Idee. Rangnick non è solo un professionista che viene a lavorare a Milano, il tedesco ha l’obiettivo e la presunzione di rifondare il Milan da zero. Vuole portare suoi uomini di fiducia, dai preparatori atletici ai medici, dagli allenatori agli osservatori e ovviamente vuol scegliere uno per uno tutti i giocatori. Che devono avere caratteristiche ben precise: giovani, affamati, con ingaggi bassi e disposti a fare sacrifici e a sposare in tutto e per tutto la sua filosofia.

Soldi. Un risvolto economico che si coniuga alla perfezione con l’unico vero obiettivo di Gazidis, cioè iniziare finalmente un risanamento dei conti e imboccare la lunga e tortuosa strada del pareggio di bilancio e dell’auto sostentamento del club. Una strada cominciata ormai 10 anni fa, resasi imprescindibile quando nel 2014 le perdite di bilancio del Milan sono “uscite” dalla controllante Fininvest, ma mai percorsa fino in fondo da nessuno. Né dall’ultima gestione diretta di Fininvest dilaniata dalla guerra interna, né tantomeno da Fassone e da Yonghong Li (per fortuna i suoi autori di testi sono tornati a twittare, perché le interviste sono uno sforzo troppo grande per loro), ne’ dal primo anno e mezzo di Gazidis, sicuramente il peggiore dal punto di vista economico e commerciale.

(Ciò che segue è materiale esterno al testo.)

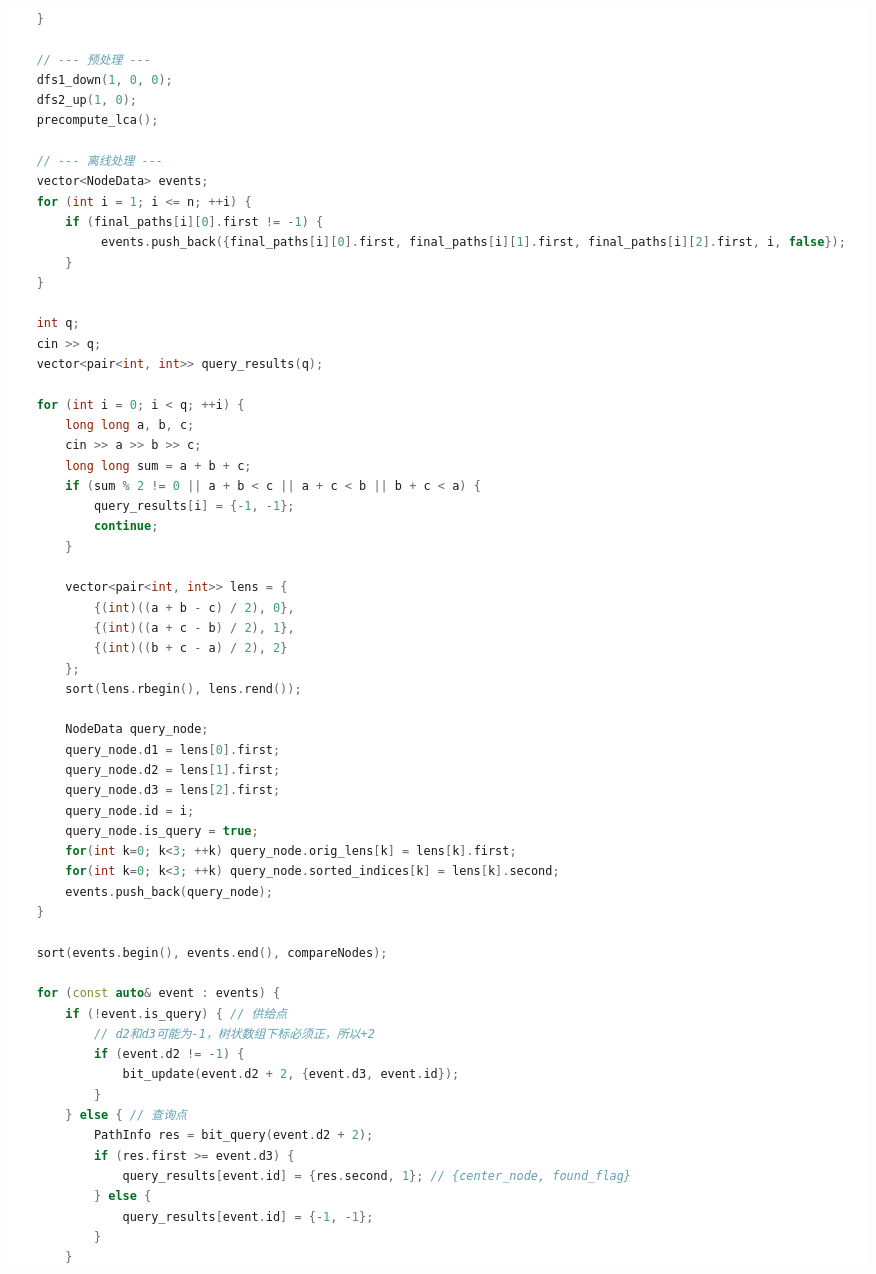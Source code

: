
 ```cpp
    }

    // --- 预处理 ---
    dfs1_down(1, 0, 0);
    dfs2_up(1, 0);
    precompute_lca();
    
    // --- 离线处理 ---
    vector<NodeData> events;
    for (int i = 1; i <= n; ++i) {
        if (final_paths[i][0].first != -1) {
             events.push_back({final_paths[i][0].first, final_paths[i][1].first, final_paths[i][2].first, i, false});
        }
    }

    int q;
    cin >> q;
    vector<pair<int, int>> query_results(q);

    for (int i = 0; i < q; ++i) {
        long long a, b, c;
        cin >> a >> b >> c;
        long long sum = a + b + c;
        if (sum % 2 != 0 || a + b < c || a + c < b || b + c < a) {
            query_results[i] = {-1, -1};
            continue;
        }
        
        vector<pair<int, int>> lens = {
            {(int)((a + b - c) / 2), 0},
            {(int)((a + c - b) / 2), 1},
            {(int)((b + c - a) / 2), 2}
        };
        sort(lens.rbegin(), lens.rend());

        NodeData query_node;
        query_node.d1 = lens[0].first;
        query_node.d2 = lens[1].first;
        query_node.d3 = lens[2].first;
        query_node.id = i;
        query_node.is_query = true;
        for(int k=0; k<3; ++k) query_node.orig_lens[k] = lens[k].first;
        for(int k=0; k<3; ++k) query_node.sorted_indices[k] = lens[k].second;
        events.push_back(query_node);
    }

    sort(events.begin(), events.end(), compareNodes);
    
    for (const auto& event : events) {
        if (!event.is_query) { // 供给点
            // d2和d3可能为-1，树状数组下标必须正，所以+2
            if (event.d2 != -1) {
                bit_update(event.d2 + 2, {event.d3, event.id});
            }
        } else { // 查询点
            PathInfo res = bit_query(event.d2 + 2);
            if (res.first >= event.d3) {
                query_results[event.id] = {res.second, 1}; // {center_node, found_flag}
            } else {
                query_results[event.id] = {-1, -1};
            }
        }
```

Nuova rotta. Gazidis si propone di invertire questa triste rotta finanziaria che poi si riflette in maniera perfetta anche dal punto di vista sportivo con un progetto tutto nuovo e assolutamente rivoluzionario. Nessuno può sapere se funzionerá o no. Di certo i limiti sono tanti, il più evidente di tutti è che attraverso Ragngick e la sua folta schiera di collaboratori, Gazidis si propone di fare una cosa che nel calcio italiano non ha mai fatto nessuno. Cioè importare un modello innovativo, molto distante dalle consuetudini e dagli uomini del calcio nostrano e provare a metterlo in pratica. Spesso, anzi quasi sempre, gli allenatori stranieri che avevano ottenuto grandi risultati altrove, hanno pagato a carissimo prezzo l’impatto con la Serie A e con le peculiarità del calcio italiano. Qui Gazidis si spinge ancora più in là: non si limita a ingaggiare un allenatore d’Oltralpe ma impone a Milanello e in via Aldo Rossi un modello manageriale totalmente nuovo e totalmente straniero. Un bel rischio e una bella responsabilità accentuata dal fatto che sull’altare di Rangnick Gazidis dovrá sacrificare alcuni simboli nonché punti di riferimento della storia milanista: Ibra in campo e Maldini fuori. Stavolta Gazidis fa all in e si prend rischi e responsabilità. Se fallisce è tutta colpa sua. Ma stavolta, dopo aver duramente criticato il dirigente sudafricano, che peraltro continuo a non apprezzare per le contraddizioni e le opacità con cui ha condotto e sta portando a termine la stagione, non me la sento di essere scettico a priori sul progetto Rangnick. Mi sento di provare a essere ottimista e fiducioso.

Integralismo. Se non altro perché questo ha tutta l’aria di essere un progetto e perché l’intransigenza e l’integralismo di uno come Rangnick sono quelli che probabilmente servono per tornare a dare delle linee guida a un mondo totalmente disorientato come quello del Milan. In campo e fuori. Mi piace quando si fanno le cose con strategia e coerenza. E quindi voglio davvero essere fiducioso sulla nuova era che comincerà con la nuova stagione. Per inciso e per il Milan, questa è già finita. Indipendentemente che ricominci o no il campionato. Parlavo di strategia e coerenza. Sono quelle che ha chiesto lo stesso Rangnick, che non vuole compromessi e intromissioni. E se si vuol davvero credere fino in fondo al progetto Gazidis dovrà essere capace di difenderlo e tutelarlo anche quando le cose andranno male. Ma soprattutto non si dovrà scendere a compromessi e non si dovrà cedere alle pressioni.

Epilogo. Sono più esplicito: mi ha riempito il cuore rivedere Ibra con la maglia del Milan e in quelle poche partite siamo tornati a vedere la luce dopo anni di buio pesto, ma se si decide di affidarsi in tutto e per tutto al progetto Rangnick e se Ibra non rientra nei piani del tedesco, bisogna dargli retta. E, a malincuore, bisogna farlo partire. Anche se Yonghong Li o altri ex presidenti fanno pressioni per tenerlo. Altrimenti si riparte con il piede sbagliato. Il solito piede.